Plot-wise, Homecoming situates the teenager back in high school where he already knows he possesses crime-fighting will and superpowers (and he’s already had his breakthrough outing with the Avengers, as seen in Captain America: Civil War) but Tony Stark, the unlikely father figure who saw potential and gave him his big break, is keeping him hanging with ‘‘Don’t call us, we’ll call you’’.

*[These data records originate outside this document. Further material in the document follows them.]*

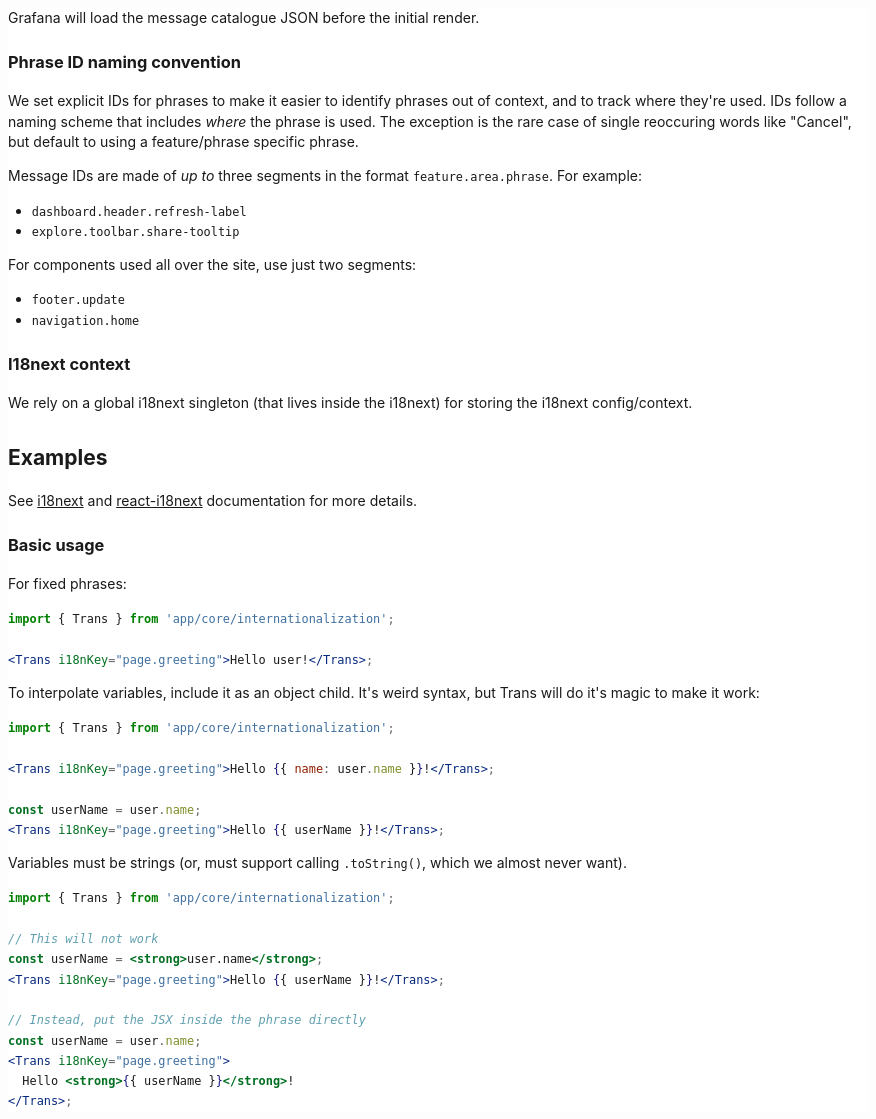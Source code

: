 Grafana will load the message catalogue JSON before the initial render.

### Phrase ID naming convention

We set explicit IDs for phrases to make it easier to identify phrases out of context, and to track where they're used. IDs follow a naming scheme that includes _where_ the phrase is used. The exception is the rare case of single reoccuring words like "Cancel", but default to using a feature/phrase specific phrase.

Message IDs are made of _up to_ three segments in the format `feature.area.phrase`. For example:

- `dashboard.header.refresh-label`
- `explore.toolbar.share-tooltip`

For components used all over the site, use just two segments:

- `footer.update`
- `navigation.home`

### I18next context

We rely on a global i18next singleton (that lives inside the i18next) for storing the i18next config/context.

## Examples

See [i18next](https://www.i18next.com/) and [react-i18next](https://react.i18next.com/) documentation for more details.

### Basic usage

For fixed phrases:

```jsx
import { Trans } from 'app/core/internationalization';

<Trans i18nKey="page.greeting">Hello user!</Trans>;
```

To interpolate variables, include it as an object child. It's weird syntax, but Trans will do it's magic to make it work:

```jsx
import { Trans } from 'app/core/internationalization';

<Trans i18nKey="page.greeting">Hello {{ name: user.name }}!</Trans>;

const userName = user.name;
<Trans i18nKey="page.greeting">Hello {{ userName }}!</Trans>;
```

Variables must be strings (or, must support calling `.toString()`, which we almost never want).

```jsx
import { Trans } from 'app/core/internationalization';

// This will not work
const userName = <strong>user.name</strong>;
<Trans i18nKey="page.greeting">Hello {{ userName }}!</Trans>;

// Instead, put the JSX inside the phrase directly
const userName = user.name;
<Trans i18nKey="page.greeting">
  Hello <strong>{{ userName }}</strong>!
</Trans>;
```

Desperate to be useful to his community, Peter Parker (dubbed ‘‘Penis’’ Parker by a schoolboy nemesis who never amounts to anything more than a slight thorn in his side) goes about stopping criminals of his own accord, before discovering a crime ring is using alien technology to commit evil deeds (headed by Michael Keaton – the original cinematic Batman of the 1980s resurgence, who then become Birdman, and here flies around in a metallic bird costume reminiscent of that Oscar-nominated role).
While the film delves into the usual high school cliches of awkward first love, the straightforward quest to stop villainy doesn’t go anywhere interesting, and apart from one shocking revelation which momentarily promises excitement, the execution is very by-numbers.
The brightest spark is Holland (whose breakout role in the Boxing Day tsunami tragedy The Impossible was breathtaking), a young British actor whose foray into American blockbusters is admirable, nailing Parker’s juvenile insecurities and squeaky adolescent voice, and he’s set to play Spidey for several films to come.
But Keaton is predictable, and the one-dimensional female characters weighed down by the male gaze (one is all short skirts and doe eyes), irrelevant sexual comments (towards Marisa Tomei’s Aunt May by a shop owner and waiter who have one line each) and Peter’s stammering ineptitude at romance.
It’s cute and clever that in this Avengers-friendly world, school kids are lectured at by videos of Captain America, but the script’s jokes (both in- and out-) are few and far between. And there can’t be anyone left who enjoys longwinded ‘‘battle’’ scenes between man and machine as the overlong film draws to a close.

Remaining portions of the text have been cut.